The current demand is driven mainly by the education sector, with 85 percent of the 2013 units going to that industry. The report reasons that this leaves the business sector as an untapped market that could trigger the rise of Chromebooks in the coming years.
[Vox pop: Are Chromebooks ready for the enterprise?]
"So far, businesses have looked at Chromebooks, but not bought many," said report author Isabelle Durand, principal analyst at Gartner.
"By adopting Chromebooks and cloud computing, businesses can benefit. They can shift their focus from managing devices to managing something much more important — their data."
A statement from Gartner said that specific users in areas such as "banking, financial services, [real] estate agents and hotel receptionists" could benefit from adopting Chromebooks.

Consumer-focused Samsung and Acer were the first vendors to produce Chromebooks, with Acer's Intel-based budget conscious models taking 21.4 percent of the market last year. The statement said that business-orientated brand HP came in third with 6.8 percent, while Lenovo produced rugged units suitable for younger students to take 6.7 percent.
[Related: Dell stops Chromebook sales, after "better than forecasted" sales]

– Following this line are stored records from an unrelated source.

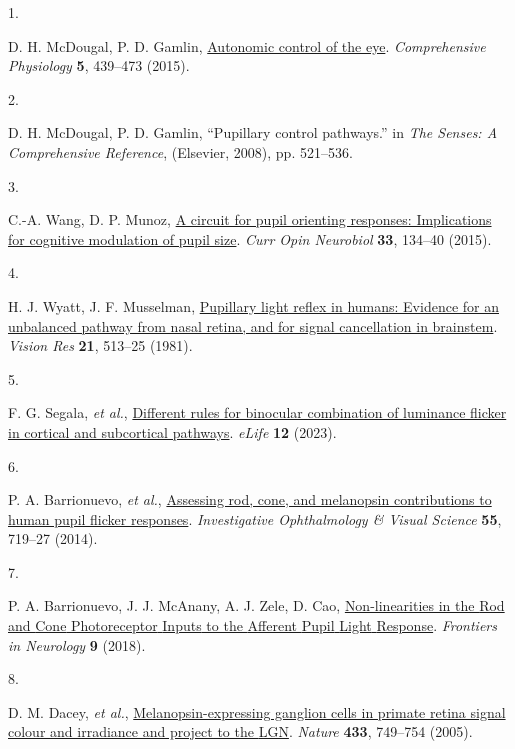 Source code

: \documentclass[
]{article}
\newlength{\cslhangindent}
\newlength{\csllabelwidth}
\newlength{\cslentryspacingunit} %
\newenvironment{CSLReferences}[2] %
 {%
  \setlength{\parindent}{0pt}
  \ifodd #1
  \let\oldpar\par
  \def\par{\hangindent=\cslhangindent\oldpar}
  \fi
  \setlength{\parskip}{#2\cslentryspacingunit}
 }%
 {}
\newcommand{\CSLLeftMargin}[1]{\parbox[t]{\csllabelwidth}{#1}}
\newcommand{\CSLRightInline}[1]{\parbox[t]{\linewidth - \csllabelwidth}{#1}\break}
\begin{document}
\hypertarget{refs}{}
\begin{CSLReferences}{0}{0}
\leavevmode{}%
\CSLLeftMargin{1. }%
\CSLRightInline{D. H. McDougal, P. D. Gamlin, \href{https://doi.org/10.1002/cphy.c140014}{Autonomic control of the eye}. \emph{Comprehensive Physiology} \textbf{5}, 439--473 (2015).}

\leavevmode{}%
\CSLLeftMargin{2. }%
\CSLRightInline{D. H. McDougal, P. D. Gamlin, {``Pupillary control pathways.''} in \emph{The Senses: A Comprehensive Reference}, (Elsevier, 2008), pp. 521--536.}

\leavevmode{}%
\CSLLeftMargin{3. }%
\CSLRightInline{C.-A. Wang, D. P. Munoz, \href{https://doi.org/10.1016/j.conb.2015.03.018}{A circuit for pupil orienting responses: Implications for cognitive modulation of pupil size}. \emph{Curr Opin Neurobiol} \textbf{33}, 134--40 (2015).}

\leavevmode{}%
\CSLLeftMargin{4. }%
\CSLRightInline{H. J. Wyatt, J. F. Musselman, \href{https://doi.org/10.1016/0042-6989(81)90097-3}{Pupillary light reflex in humans: Evidence for an unbalanced pathway from nasal retina, and for signal cancellation in brainstem}. \emph{Vision Res} \textbf{21}, 513--25 (1981).}

\leavevmode{}%
\CSLLeftMargin{5. }%
\CSLRightInline{F. G. Segala, \emph{et al.}, \href{https://doi.org/10.7554/elife.87048}{Different rules for binocular combination of luminance flicker in cortical and subcortical pathways}. \emph{eLife} \textbf{12} (2023).}

\leavevmode{}%
\CSLLeftMargin{6. }%
\CSLRightInline{P. A. Barrionuevo, \emph{et al.}, \href{https://doi.org/10.1167/iovs.13-13252}{Assessing rod, cone, and melanopsin contributions to human pupil flicker responses}. \emph{Investigative Ophthalmology \& Visual Science} \textbf{55}, 719--27 (2014).}

\leavevmode{}%
\CSLLeftMargin{7. }%
\CSLRightInline{P. A. Barrionuevo, J. J. McAnany, A. J. Zele, D. Cao, \href{https://doi.org/10.3389/fneur.2018.01140}{Non-linearities in the {Rod} and {Cone} {Photoreceptor} {Inputs} to the {Afferent} {Pupil} {Light} {Response}}. \emph{Frontiers in Neurology} \textbf{9} (2018).}

\leavevmode{}%
\CSLLeftMargin{8. }%
\CSLRightInline{D. M. Dacey, \emph{et al.}, \href{https://doi.org/10.1038/nature03387}{Melanopsin-expressing ganglion cells in primate retina signal colour and irradiance and project to the {LGN}}. \emph{Nature} \textbf{433}, 749--754 (2005).}


\end{CSLReferences}
\end{document}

"Making a competitive Chromebook is not just a matter of hardware and price. What is most important is to show is how the device's cloud-based architecture provides genuine advantages to users," said Durand.
"Now that the PC market is no longer growing strongly, vendors are searching for new business opportunities. They launched Chromebooks to revive interest in sub-$300 portable PCs once the netbook bubble had burst."
Gartner stated that to achieve the predicted growth in the coming years, Chromebook "vendors need to offer better features that address cloud-based usage patterns: faster connectivity, faster memory access, faster and larger solid-state drives, and strong user support in the education, business and consumer segments".